入院して退院して施設に入って

 前に書いてた日記が、「いつ何が起きたのか」を後で医者と話して振り返る時に役に立ったので、まとめとこう。
 自分が何時頃どんなふうに参ってたのかも、客観視出来たほうが役に立つ。
 
 一ヶ月ぐらい前に父が入院しました。
 きっかけとしては、家にある介護用ベッドから落ちて体を痛め、その数日後に往診の先生が家に来て、「あちこちだいぶ悪くなってるので入院しましょう」と診断されたこと。
 入院後は、腎臓病のせいも心臓病のせいも糖尿病のせいも加齢のせいも運動不足のせいもアルツハイマー痴呆からくる鬱のせいもあり、立ったり座ったりするのも難しいレベルでした。
 
 このまま家に帰っても、これは要介護で誰かがついていなきゃいけない状態になるなと母と話して、病院の介護職員さんの提案もあり、退院後は何らかの施設に入ることを検討。
 介護レベルがいくつ以上じゃないと入所の申請がおりないとか、その法律が今年から変わったので申請のタイミングが変わってどうこうとか、特別養護老人ホームは入所費用がそもそも高いのでどうしようとか、うちの父は心臓病で一級障害者なのでその補助も受けられるんじゃないかとか。
 いろいろ調べたり、施設を見学したりして、ここ最近バタバタとしていました。
 
 バタバタしている間は、色々大変でしたね。
 父がどれぐらいの容態でいつ退院出来るのか、施設に入るとしてどういう形で入るのか、入所前の面談などはいつ行われてわたしがいつ付き添わないといけないのか。
 そういうのの予定が全然立たないもので、仕事の予定も立たず、一時期毎日「明日まで締め切りを延ばしてください、明日になれば取り掛かれますので」みたいなことを言って頭を下げてた。

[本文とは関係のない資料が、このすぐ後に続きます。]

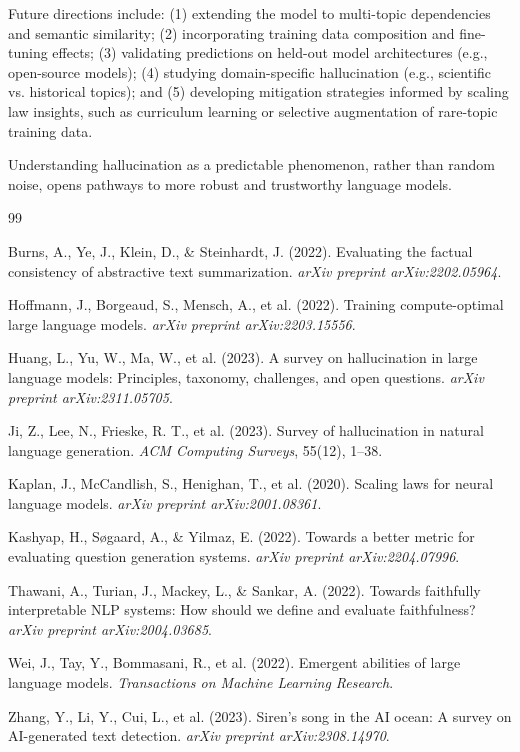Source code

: \documentclass[11pt,a4paper]{article}
\begin{document}
Future directions include: (1) extending the model to multi-topic dependencies and semantic similarity; (2) incorporating training data composition and fine-tuning effects; (3) validating predictions on held-out model architectures (e.g., open-source models); (4) studying domain-specific hallucination (e.g., scientific vs. historical topics); and (5) developing mitigation strategies informed by scaling law insights, such as curriculum learning or selective augmentation of rare-topic training data.

Understanding hallucination as a predictable phenomenon, rather than random noise, opens pathways to more robust and trustworthy language models.

\begin{thebibliography}{99}

Burns, A., Ye, J., Klein, D., \& Steinhardt, J. (2022).
Evaluating the factual consistency of abstractive text summarization.
\textit{arXiv preprint arXiv:2202.05964}.

Hoffmann, J., Borgeaud, S., Mensch, A., et al. (2022).
Training compute-optimal large language models.
\textit{arXiv preprint arXiv:2203.15556}.

Huang, L., Yu, W., Ma, W., et al. (2023).
A survey on hallucination in large language models: Principles, taxonomy, challenges, and open questions.
\textit{arXiv preprint arXiv:2311.05705}.

Ji, Z., Lee, N., Frieske, R. T., et al. (2023).
Survey of hallucination in natural language generation.
\textit{ACM Computing Surveys}, 55(12), 1--38.

Kaplan, J., McCandlish, S., Henighan, T., et al. (2020).
Scaling laws for neural language models.
\textit{arXiv preprint arXiv:2001.08361}.

Kashyap, H., Søgaard, A., \& Yilmaz, E. (2022).
Towards a better metric for evaluating question generation systems.
\textit{arXiv preprint arXiv:2204.07996}.

Thawani, A., Turian, J., Mackey, L., \& Sankar, A. (2022).
Towards faithfully interpretable NLP systems: How should we define and evaluate faithfulness?
\textit{arXiv preprint arXiv:2004.03685}.

Wei, J., Tay, Y., Bommasani, R., et al. (2022).
Emergent abilities of large language models.
\textit{Transactions on Machine Learning Research}.

Zhang, Y., Li, Y., Cui, L., et al. (2023).
Siren's song in the AI ocean: A survey on AI-generated text detection.
\textit{arXiv preprint arXiv:2308.14970}.

\end{thebibliography}
\end{document}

 病院内の情報伝達がうまく行ってないみたいで、休みをとって話を聞きに行っても「担当の者がいません」と言われて、3日ほど空振りを味わうなどしました。
 
 たまたま仕事が多めにあったものだから、謝りの連絡を入れる先も4つぐらいあって、一括で連絡ができないし毎日各所に頭を下げ続けるのも疲れる。
 挙句の果てにはわたしが体調を崩して、「すみません、父の件は決着ついたんですが自分の体調が……」ともなかなか言えず、少しだけ無理してやってみるなどしました。無理はよくないね! 更にへろへろになった。

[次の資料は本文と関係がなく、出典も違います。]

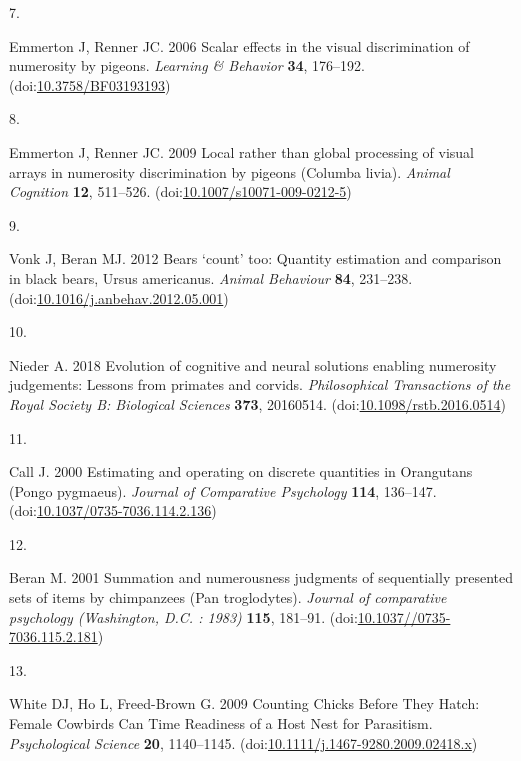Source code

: \documentclass[
  ,doc,floatsintext]{apa6}
\newlength{\cslhangindent}
\newlength{\csllabelwidth}
\newlength{\cslentryspacingunit} %
\newenvironment{CSLReferences}[2] %
 {%
  \setlength{\parindent}{0pt}
  \ifodd #1
  \let\oldpar\par
  \def\par{\hangindent=\cslhangindent\oldpar}
  \fi
  \setlength{\parskip}{#2\cslentryspacingunit}
 }%
 {}
\newcommand{\CSLLeftMargin}[1]{\parbox[t]{\csllabelwidth}{#1}}
\newcommand{\CSLRightInline}[1]{\parbox[t]{\linewidth - \csllabelwidth}{#1}\break}
\begin{document}
\begin{CSLReferences}{0}{0}
\leavevmode{}%
\CSLLeftMargin{7. }%
\CSLRightInline{Emmerton J, Renner JC. 2006 Scalar effects in the visual discrimination of numerosity by pigeons. \emph{Learning \& Behavior} \textbf{34}, 176--192. (doi:\href{https://doi.org/10.3758/BF03193193}{10.3758/BF03193193})}

\leavevmode{}%
\CSLLeftMargin{8. }%
\CSLRightInline{Emmerton J, Renner JC. 2009 Local rather than global processing of visual arrays in numerosity discrimination by pigeons ({Columba} livia). \emph{Animal Cognition} \textbf{12}, 511--526. (doi:\href{https://doi.org/10.1007/s10071-009-0212-5}{10.1007/s10071-009-0212-5})}

\leavevmode{}%
\CSLLeftMargin{9. }%
\CSLRightInline{Vonk J, Beran MJ. 2012 Bears {`count'} too: Quantity estimation and comparison in black bears, {Ursus} americanus. \emph{Animal Behaviour} \textbf{84}, 231--238. (doi:\href{https://doi.org/10.1016/j.anbehav.2012.05.001}{10.1016/j.anbehav.2012.05.001})}

\leavevmode{}%
\CSLLeftMargin{10. }%
\CSLRightInline{Nieder A. 2018 Evolution of cognitive and neural solutions enabling numerosity judgements: Lessons from primates and corvids. \emph{Philosophical Transactions of the Royal Society B: Biological Sciences} \textbf{373}, 20160514. (doi:\href{https://doi.org/10.1098/rstb.2016.0514}{10.1098/rstb.2016.0514})}

\leavevmode{}%
\CSLLeftMargin{11. }%
\CSLRightInline{Call J. 2000 Estimating and operating on discrete quantities in {Orangutans} ({Pongo} pygmaeus). \emph{Journal of Comparative Psychology} \textbf{114}, 136--147. (doi:\href{https://doi.org/10.1037/0735-7036.114.2.136}{10.1037/0735-7036.114.2.136})}

\leavevmode{}%
\CSLLeftMargin{12. }%
\CSLRightInline{Beran M. 2001 Summation and numerousness judgments of sequentially presented sets of items by chimpanzees ({Pan} troglodytes). \emph{Journal of comparative psychology (Washington, D.C. : 1983)} \textbf{115}, 181--91. (doi:\href{https://doi.org/10.1037//0735-7036.115.2.181}{10.1037//0735-7036.115.2.181})}

\leavevmode{}%
\CSLLeftMargin{13. }%
\CSLRightInline{White DJ, Ho L, Freed-Brown G. 2009 Counting {Chicks} {Before} {They} {Hatch}: {Female} {Cowbirds} {Can} {Time} {Readiness} of a {Host} {Nest} for {Parasitism}. \emph{Psychological Science} \textbf{20}, 1140--1145. (doi:\href{https://doi.org/10.1111/j.1467-9280.2009.02418.x}{10.1111/j.1467-9280.2009.02418.x})}


\end{CSLReferences}
\end{document}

 先方が気を使ってくれたのか、締め切りの日程になっても特に連絡をくれなくなるなどして、「これは呆れられて契約を切られたんじゃ……」と戦々恐々ともしました。
 こんな風に様々な事情で仕事の量が減ってしまって、こちとら出来高制なわけで、著しく収入が減ったし新規案件も断らざるを得なくなった。
 その上、「俺がこんなにつらいのにお前たちは何も助けてくれない」とか顔を合わせるたびに父は言うし、ずっと死ぬとか殺されるとか自殺するとか言ってるし、息子に向かって卑屈にすがるし悪意を持って睨まれるし、家で仕事中に病院から「お父さんが暴れて寝てくれないので寝るまで付き添いしてください」とか夜中に電話かかってくるし、手を変え品を変え精神攻撃を受けてかなり散々。
 
 そんな父は先週火曜に退院、施設に入所して、家族は一旦落ち着きました。
 横浜のとある介護老人保健施設に入所。緑が多くて建物内もキレイで海も見えて、入所者も職員もいい人ばかりで、「ちょっとしたホテルよりいいとこじゃないかこれは……!」って驚くぐらいの場所でした。
 しかし父は「俺はこんなところじゃなくて家に帰りたい」「俺を捨てるのか」と言い続けている。
 それを聞いて胸に湧き上がる暗澹たる気持ちを脇に置きつつ、残った仕事を先週いっぱい、慌てて片付けて。
 作りかけのTRPGシナリオを仕事明けに反日突貫で完成させて、土曜にGMをやって、その後一日半ぶっ倒れて今ようやく復帰。
 この日記を書いています。
 
 父は夜中になると寂しくなって騒ぎ出して、言うことは聞かないわ大声を上げるわ徘徊するわ暴力をふるうわで、かなり面倒なことになっているようです。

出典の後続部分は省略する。